In mid-2014, this column talked about the troubles of China’s sports brands in getting Chinese to put down their smartphones and do a bit of exercise. Whether it be outdoor hiking, swimming, soccer, basketball, while they are all growing, across the board, the incidence of people around China volunteering to exert themselves in the name of for-the-love-of-it sport remains very low. However, we may be witnessing the beginning of China’s own jogging revolution, akin to that which took hold of the US in the 1980s. Chinese are now running all over the place. And it is brands’ use of mobile media that has provided the necessary inspiration.
How things have changed. When I worked at Adidas several years ago, in order to create the impression that the Shanghai Marathon was popular, the Shanghai authorities had to call on the army and Communist Youth League to ‘fortify’ the number of runners participating. Tellingly, their heart wasn’t in it, as most of them dropped out after the first 5K.
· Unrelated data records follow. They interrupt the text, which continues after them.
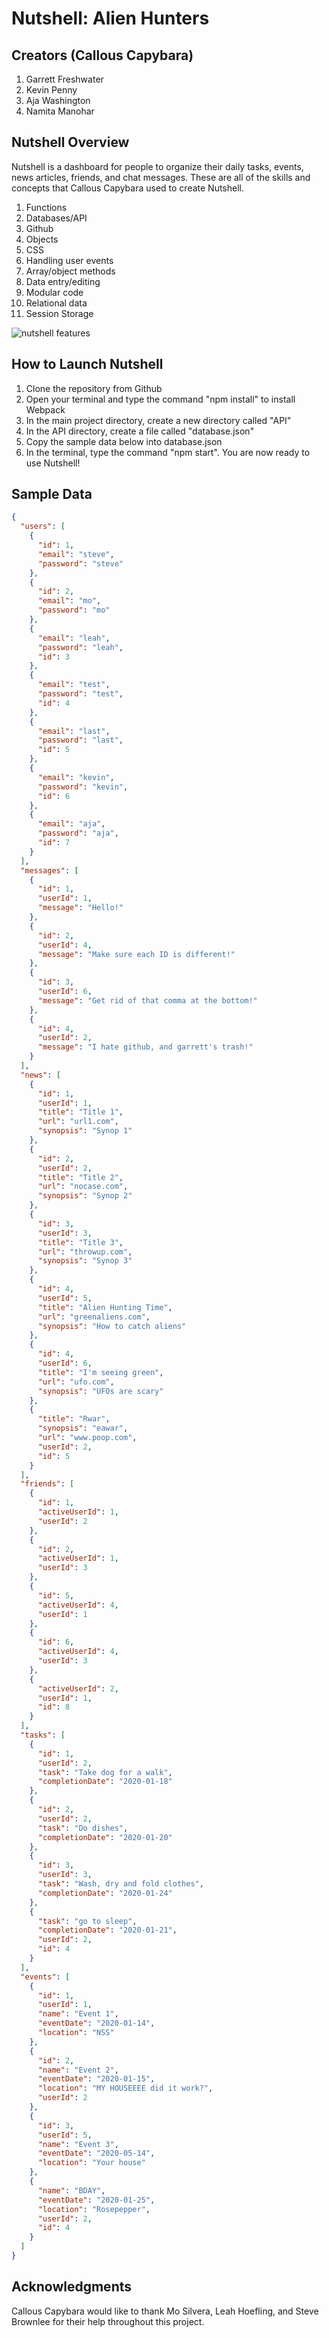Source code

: # Nutshell: Alien Hunters
## Creators (Callous Capybara)
1. Garrett Freshwater
1. Kevin Penny
1. Aja Washington
1. Namita Manohar
## Nutshell Overview 

Nutshell is a dashboard for people to organize their daily tasks, events, news articles, friends, and chat messages.
These are all of the skills and concepts that Callous Capybara used to create Nutshell.

1. Functions
1. Databases/API
1. Github
1. Objects
1. CSS
1. Handling user events
1. Array/object methods
1. Data entry/editing
1. Modular code
1. Relational data
1. Session Storage

![nutshell features](./nutshellpage.png)

## How to Launch Nutshell
1. Clone the repository from Github
1. Open your terminal and type the command "npm install" to install Webpack
1. In the main project directory, create a new directory called "API"
1. In the API directory, create a file called "database.json"
1. Copy the sample data below into database.json
1. In the terminal, type the command "npm start". You are now ready to use Nutshell!
## Sample Data
```json
{
  "users": [
    {
      "id": 1,
      "email": "steve",
      "password": "steve"
    },
    {
      "id": 2,
      "email": "mo",
      "password": "mo"
    },
    {
      "email": "leah",
      "password": "leah",
      "id": 3
    },
    {
      "email": "test",
      "password": "test",
      "id": 4
    },
    {
      "email": "last",
      "password": "last",
      "id": 5
    },
    {
      "email": "kevin",
      "password": "kevin",
      "id": 6
    },
    {
      "email": "aja",
      "password": "aja",
      "id": 7
    }
  ],
  "messages": [
    {
      "id": 1,
      "userId": 1,
      "message": "Hello!"
    },
    {
      "id": 2,
      "userId": 4,
      "message": "Make sure each ID is different!"
    },
    {
      "id": 3,
      "userId": 6,
      "message": "Get rid of that comma at the bottom!"
    },
    {
      "id": 4,
      "userId": 2,
      "message": "I hate github, and garrett's trash!"
    }
  ],
  "news": [
    {
      "id": 1,
      "userId": 1,
      "title": "Title 1",
      "url": "url1.com",
      "synopsis": "Synop 1"
    },
    {
      "id": 2,
      "userId": 2,
      "title": "Title 2",
      "url": "nocase.com",
      "synopsis": "Synop 2"
    },
    {
      "id": 3,
      "userId": 3,
      "title": "Title 3",
      "url": "throwup.com",
      "synopsis": "Synop 3"
    },
    {
      "id": 4,
      "userId": 5,
      "title": "Alien Hunting Time",
      "url": "greenaliens.com",
      "synopsis": "How to catch aliens"
    },
    {
      "id": 4,
      "userId": 6,
      "title": "I'm seeing green",
      "url": "ufo.com",
      "synopsis": "UFOs are scary"
    },
    {
      "title": "Rwar",
      "synopsis": "eawar",
      "url": "www.poop.com",
      "userId": 2,
      "id": 5
    }
  ],
  "friends": [
    {
      "id": 1,
      "activeUserId": 1,
      "userId": 2
    },
    {
      "id": 2,
      "activeUserId": 1,
      "userId": 3
    },
    {
      "id": 5,
      "activeUserId": 4,
      "userId": 1
    },
    {
      "id": 6,
      "activeUserId": 4,
      "userId": 3
    },
    {
      "activeUserId": 2,
      "userId": 1,
      "id": 8
    }
  ],
  "tasks": [
    {
      "id": 1,
      "userId": 2,
      "task": "Take dog for a walk",
      "completionDate": "2020-01-18"
    },
    {
      "id": 2,
      "userId": 2,
      "task": "Do dishes",
      "completionDate": "2020-01-20"
    },
    {
      "id": 3,
      "userId": 3,
      "task": "Wash, dry and fold clothes",
      "completionDate": "2020-01-24"
    },
    {
      "task": "go to sleep",
      "completionDate": "2020-01-21",
      "userId": 2,
      "id": 4
    }
  ],
  "events": [
    {
      "id": 1,
      "userId": 1,
      "name": "Event 1",
      "eventDate": "2020-01-14",
      "location": "NSS"
    },
    {
      "id": 2,
      "name": "Event 2",
      "eventDate": "2020-01-15",
      "location": "MY HOUSEEEE did it work?",
      "userId": 2
    },
    {
      "id": 3,
      "userId": 5,
      "name": "Event 3",
      "eventDate": "2020-05-14",
      "location": "Your house"
    },
    {
      "name": "BDAY",
      "eventDate": "2020-01-25",
      "location": "Rosepepper",
      "userId": 2,
      "id": 4
    }
  ]
}
```
## Acknowledgments
Callous Capybara would like to thank Mo Silvera, Leah Hoefling, and Steve Brownlee for their help throughout this project.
Many outdoor activities faced significant ‘cultural obstacles’ to mass adoption. For example, most Chinese people don’t like sleeping in tents because this means sleeping on the ground and this is associated with much tougher times and people who can’t afford better. The joy of being close to nature is spoilt by the belief that only the poor need to be that close.
Running has historically had its own issues. A big issue was the cultural notion that only poor people have to run. If you have money, you walk and others will wait for you. Running was for people with no power, and low status. The other barrier was also cultural: for a collectivist society, the Western notion popularised by Nike was of the sole runner, pounding the road on their lonely, but heroic, pursuit of their own personal best. Their own soul.
But suddenly, running is cool. Last November’s Shanghai International Marathon attracted a respectable 35,000 entrants, up from 17,000 in the previous year. In fact, across 2015, the Chinese Athletic Association hosted 51 events around the country, inspiring nearly one million runners. And unlike in years gone by where many participants were seen running in kung fu slippers, the Chinese runner of today is wearing all the gear in technicolour splendour. The reason for the turnaround is that now, via personal, mobile technology, running has finally become a social connector.
The pioneer was Nike. Two years ago, it created its WeChat running club and since then, there has been an explosion and the trend is sufficiently strong to attract non-sports brands. Lenovo launched an H5 mobile site called ‘Lenovo Rock Run’ to promote its products by helping people to time their runs while providing them with music to inspire forward movement.
But it is the activities of New Balance that have triggered the tipping point. Over the past 18 months, it launched five separate running-focused social mediadriven initiatives. The first was a speed challenge. This HTML5 platform provided a fun way for people to compare their speed with different animals: turtles, pigs, horses, then for the faster of them, leopards and raptors. Speed scores are shareable.
Another initiative, translated awkwardly as ‘Although to run’, asked runners to participate in a running video developed by New Balance. Providing consumers with a way to boost their social fame is the driver here. Another, done by a separate agency, was seasonal and asked consumers to create and share their most loved summer running route. The suggested considerations were to take in the smells of street food cooked at night and children playing, to curate the most rewarding path.
And then famously, in China at least, New Balance sponsored the China Color Run. Using cartoons, the HTML5 platform asked runners to speculate on what would happen on their Color Run experience; the answer was to be found on the site.
While Nike has ruled the roost for some time in China with its mostly authentic brand of athletic passion, New Balance, through the way it has gone beyond sport into youth culture, has gained a new ascendancy and through it has created a jogging culture for reluctant runners.